This had me and my wife following my dictum about how when the going gets tough, the tough get creative, learning that taping a strip of paper to a contract on a computer screen and emailing a JPEG of it does the legal hoodoo just as well an actual scrawl on a sheet of dead tree.
(I’m wondering if technology will soon make the written signature obsolete, but I digress.)
About that time, Emily (my wife for those of you who have better things to do than to memorize the details of my life) rushed out of the garage with an overstuffed, tattered manila envelope. It was full of a bunch of pieces of cardboard with pieces of paper glued to them. Collages.
They were something I did back in the late Seventies/early Eighties. This was a rough time for me.

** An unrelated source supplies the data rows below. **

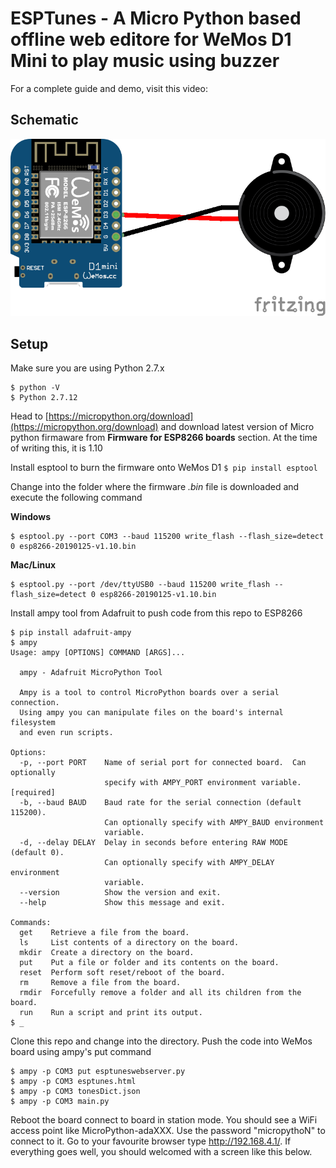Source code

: # ESPTunes - A Micro Python based offline web editore for WeMos D1 Mini to play music using buzzer

For a complete guide and demo, visit this video: 

## Schematic

<img src="images/wemos-buzzer.png"></img>

## Setup

Make sure you are using Python 2.7.x

```
$ python -V
$ Python 2.7.12
```

Head to [https://micropython.org/download](https://micropython.org/download) and download latest version of Micro python firmaware from **Firmware for ESP8266 boards** section. At the time of writing this, it is 1.10

Install esptool to burn the firmware onto WeMos D1 `$ pip install esptool`

Change into the folder where the firmware _.bin_ file is downloaded and execute the following command

**Windows**
```
$ esptool.py --port COM3 --baud 115200 write_flash --flash_size=detect 0 esp8266-20190125-v1.10.bin
```

**Mac/Linux**
```
$ esptool.py --port /dev/ttyUSB0 --baud 115200 write_flash --flash_size=detect 0 esp8266-20190125-v1.10.bin
```

Install ampy tool from Adafruit to push code from this repo to ESP8266

```
$ pip install adafruit-ampy
$ ampy
Usage: ampy [OPTIONS] COMMAND [ARGS]...

  ampy - Adafruit MicroPython Tool

  Ampy is a tool to control MicroPython boards over a serial connection.
  Using ampy you can manipulate files on the board's internal filesystem
  and even run scripts.

Options:
  -p, --port PORT    Name of serial port for connected board.  Can optionally
                     specify with AMPY_PORT environment variable.  [required]
  -b, --baud BAUD    Baud rate for the serial connection (default 115200).
                     Can optionally specify with AMPY_BAUD environment
                     variable.
  -d, --delay DELAY  Delay in seconds before entering RAW MODE (default 0).
                     Can optionally specify with AMPY_DELAY environment
                     variable.
  --version          Show the version and exit.
  --help             Show this message and exit.

Commands:
  get    Retrieve a file from the board.
  ls     List contents of a directory on the board.
  mkdir  Create a directory on the board.
  put    Put a file or folder and its contents on the board.
  reset  Perform soft reset/reboot of the board.
  rm     Remove a file from the board.
  rmdir  Forcefully remove a folder and all its children from the board.
  run    Run a script and print its output.
$ _
```

Clone this repo and change into the directory. Push the code into WeMos board using ampy's put command

```
$ ampy -p COM3 put esptuneswebserver.py
$ ampy -p COM3 esptunes.html
$ ampy -p COM3 tonesDict.json
$ ampy -p COM3 main.py
```

Reboot the board connect to board in station mode. You should see a WiFi access point like MicroPython-adaXXX. Use the password "micropythoN" to connect to it. Go to your favourite browser type http://192.168.4.1/. If everything goes well, you should welcomed with a screen like this below.

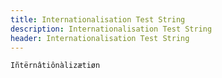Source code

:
 ```yaml
---
title: Internationalisation Test String
description: Internationalisation Test String
header: Internationalisation Test String
---
```



```
Iñtërnâtiônàlizætiøn
```

&nbsp;
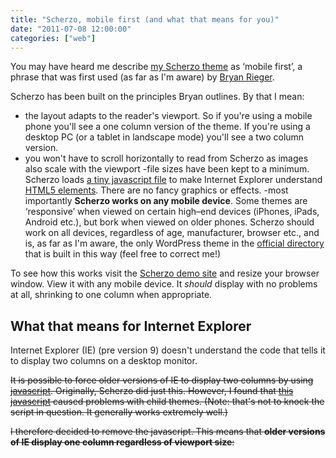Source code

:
 ```yaml
---
title: "Scherzo, mobile first (and what that means for you)"
date: "2011-07-08 12:00:00"
categories: ["web"]
---
```



You may have heard me describe [my Scherzo theme](https://leonpaternoster.com/wp-themes/) as ‘mobile first’, a phrase that was first used (as far as I'm aware) by [Bryan Rieger](https://yiibu.com/articles/rethinking-the-mobile-web/).

Scherzo has been built on the principles Bryan outlines. By that I mean:

- the layout adapts to the reader's viewport. So if you're using a mobile phone you'll see a one column version of the theme. If you're using a desktop PC (or a tablet in landscape mode) you'll see a two column version.
- you won't have to scroll horizontally to read from Scherzo as images also scale with the viewport
-file sizes have been kept to a minimum. Scherzo loads [a tiny javascript file](https://html5shiv.googlecode.com/svn/trunk/html5.js) to make Internet Explorer understand [HTML5 elements](https://html5doctor.com/element-index/). There are no fancy graphics or effects.
-most importantly **Scherzo works on any mobile device**. Some themes are ‘responsive’ when viewed on certain high–end devices (iPhones, iPads, Android etc.), but bork when viewed on older phones. Scherzo should work on all devices, regardless of age, manufacturer, browser etc., and is, as far as I'm aware, the only WordPress theme in the [official directory](https://wordpress.org/extend/themes/) that is built in this way (feel free to correct me!)

To see how this works visit the [Scherzo demo site](https://leonpaternoster.com/scherzo) and resize your browser window. View it with any mobile device. It _should_ display with no problems at all, shrinking to one column when appropriate.

## What that means for Internet Explorer

Internet Explorer (IE) (pre version 9) doesn't understand the code that tells it to display two columns on a desktop monitor.

<del>It is possible to force older versions of IE to display two columns by using [javascript](https://en.wikipedia.org/wiki/JavaScript). Originally, Scherzo did just this. However, I found that [this javascript](https://code.google.com/p/css3-mediaqueries-js/) caused problems with child themes. (Note: that's not to knock the script in question. It generally works extremely well.)</del>

<del>I therefore decided to remove the javascript. This means that **older versions of IE display one column regardless of viewport size**:</del>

I was struggling to hack out a niche for myself in a world that didn’t seem to have a place for me. I had an unhealthy and unnatural compulsion to create.
These mishmoshes of surrealism and sci-fi were inspired by the collages
of Max Ernst and by the fact that I had a lot of old magazines moldering under my
bed. Playboy, Life, Science Digest, and others whose names I can’t remember.

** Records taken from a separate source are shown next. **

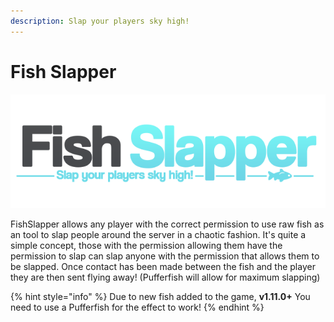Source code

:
 ```yaml
---
description: Slap your players sky high!
---
```


# Fish Slapper

![](../../.gitbook/assets/Logo.png)

FishSlapper allows any player with the correct permission to use raw fish as an tool to slap people around the server in a chaotic fashion. It's quite a simple concept, those with the permission allowing them have the permission to slap can slap anyone with the permission that allows them to be slapped. Once contact has been made between the fish and the player they are then sent flying away! (Pufferfish will allow for maximum slapping)

{% hint style="info" %}
Due to new fish added to the game,  **v1.11.0+** You need to use a Pufferfish for the effect to work!
{% endhint %}

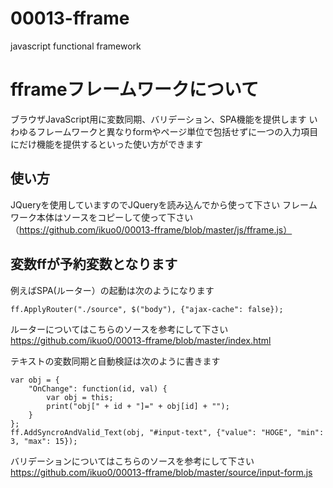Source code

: # 00013-fframe
javascript functional framework

# fframeフレームワークについて
ブラウザJavaScript用に変数同期、バリデーション、SPA機能を提供します
いわゆるフレームワークと異なりformやページ単位で包括せずに一つの入力項目にだけ機能を提供するといった使い方ができます

## 使い方
JQueryを使用していますのでJQueryを読み込んでから使って下さい
フレームワーク本体はソースをコピーして使って下さい（https://github.com/ikuo0/00013-fframe/blob/master/js/fframe.js）

## 変数ffが予約変数となります
例えばSPA(ルーター）の起動は次のようになります

```
ff.ApplyRouter("./source", $("body"), {"ajax-cache": false});
```

ルーターについてはこちらのソースを参考にして下さい
https://github.com/ikuo0/00013-fframe/blob/master/index.html

テキストの変数同期と自動検証は次のように書きます

```
var obj = {
    "OnChange": function(id, val) {
        var obj = this;
        print("obj[" + id + "]=" + obj[id] + "");
    }
};
ff.AddSyncroAndValid_Text(obj, "#input-text", {"value": "HOGE", "min": 3, "max": 15});
```

バリデーションについてはこちらのソースを参考にして下さい
https://github.com/ikuo0/00013-fframe/blob/master/source/input-form.js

I had a lot of fun making them, and they were seen by practically nobody. I had no outlet for them. I put some in my portfolio, and people were disturbed by them.

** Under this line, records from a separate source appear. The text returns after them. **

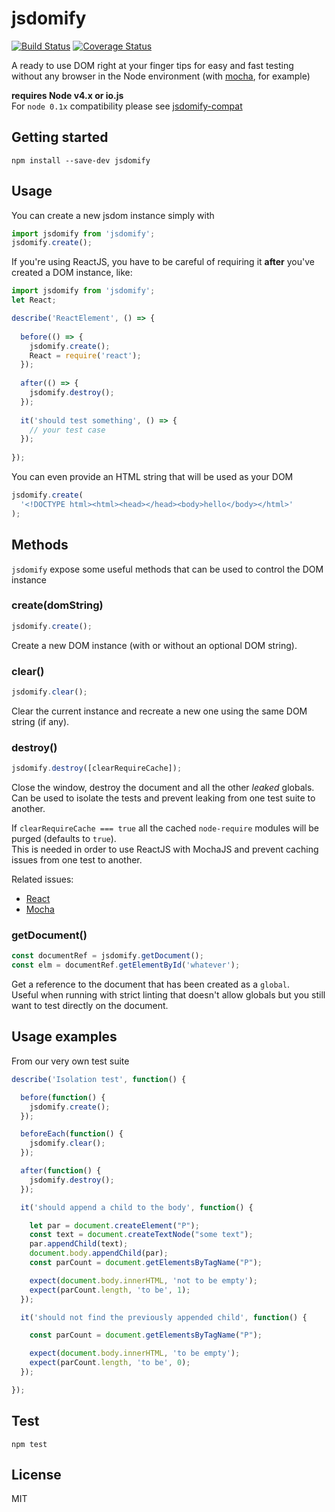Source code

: # jsdomify
[![Build Status](https://travis-ci.org/podio/jsdomify.svg)](https://travis-ci.org/podio/jsdomify)
[![Coverage Status](https://coveralls.io/repos/podio/jsdomify/badge.svg?branch=master&service=github)](https://coveralls.io/github/podio/jsdomify?branch=master)

A ready to use DOM right at your finger tips for easy and fast testing without any browser in the Node environment
(with [mocha](http://mochajs.org/), for example)

**requires Node v4.x or io.js**  
For `node 0.1x` compatibility please see [jsdomify-compat](https://github.com/podio/jsdomify-compat)

## Getting started

```
npm install --save-dev jsdomify
```

## Usage

You can create a new jsdom instance simply with 

```javascript
import jsdomify from 'jsdomify';
jsdomify.create();
```

If you're using ReactJS, you have to be careful of requiring it **after** you've created a DOM instance, like:

```javascript
import jsdomify from 'jsdomify';
let React;

describe('ReactElement', () => {
  
  before(() => {
    jsdomify.create();
    React = require('react');
  });
  
  after(() => {
    jsdomify.destroy();
  });
  
  it('should test something', () => {
    // your test case  
  });
  
});
```

You can even provide an HTML string that will be used as your DOM

```javascript
jsdomify.create(
  '<!DOCTYPE html><html><head></head><body>hello</body></html>'
);
```

## Methods

`jsdomify` expose some useful methods that can be used to control the DOM instance

### create(domString)

```javascript
jsdomify.create();
```

Create a new DOM instance (with or without an optional DOM string).

### clear()

```javascript
jsdomify.clear();
```

Clear the current instance and recreate a new one using the same DOM string (if any).

### destroy()

```javascript
jsdomify.destroy([clearRequireCache]);
```

Close the window, destroy the document and all the other *leaked* globals.
Can be used to isolate the tests and prevent leaking from one test suite to another.

If `clearRequireCache === true` all the cached `node-require` modules will be purged (defaults to `true`).  
This is needed in order to use ReactJS with MochaJS and prevent caching issues from one test to another.

Related issues: 
* [React](https://github.com/facebook/react/issues/4025 "React issue 4025")
* [Mocha](https://github.com/mochajs/mocha/issues/1722 "Mocha issue 1722")


### getDocument()

```javascript
const documentRef = jsdomify.getDocument();
const elm = documentRef.getElementById('whatever');
```

Get a reference to the document that has been created as a `global`.  
Useful when running with strict linting that doesn't allow globals but you still want to test directly on the document.

## Usage examples

From our very own test suite

```javascript
describe('Isolation test', function() {

  before(function() {
    jsdomify.create();
  });

  beforeEach(function() {
    jsdomify.clear();
  });

  after(function() {
    jsdomify.destroy();
  });

  it('should append a child to the body', function() {

    let par = document.createElement("P");
    const text = document.createTextNode("some text");
    par.appendChild(text);
    document.body.appendChild(par);
    const parCount = document.getElementsByTagName("P");

    expect(document.body.innerHTML, 'not to be empty');
    expect(parCount.length, 'to be', 1);
  });

  it('should not find the previously appended child', function() {

    const parCount = document.getElementsByTagName("P");

    expect(document.body.innerHTML, 'to be empty');
    expect(parCount.length, 'to be', 0);
  });

});
```

## Test

```
npm test
```

## License
MIT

Seeing them again makes me glad to once again have a printer/scanner. They are delicate and will probably fall apart. I also look forward to posting them online (thank Xochiquetzal for the interwebs). Maybe more people will be disturbed.
I can always use them for illustrations.
And maybe they’ll snag me some money.
Yeah, I’m a hopeless case.
The ones shown here are only a few. Watch out for more.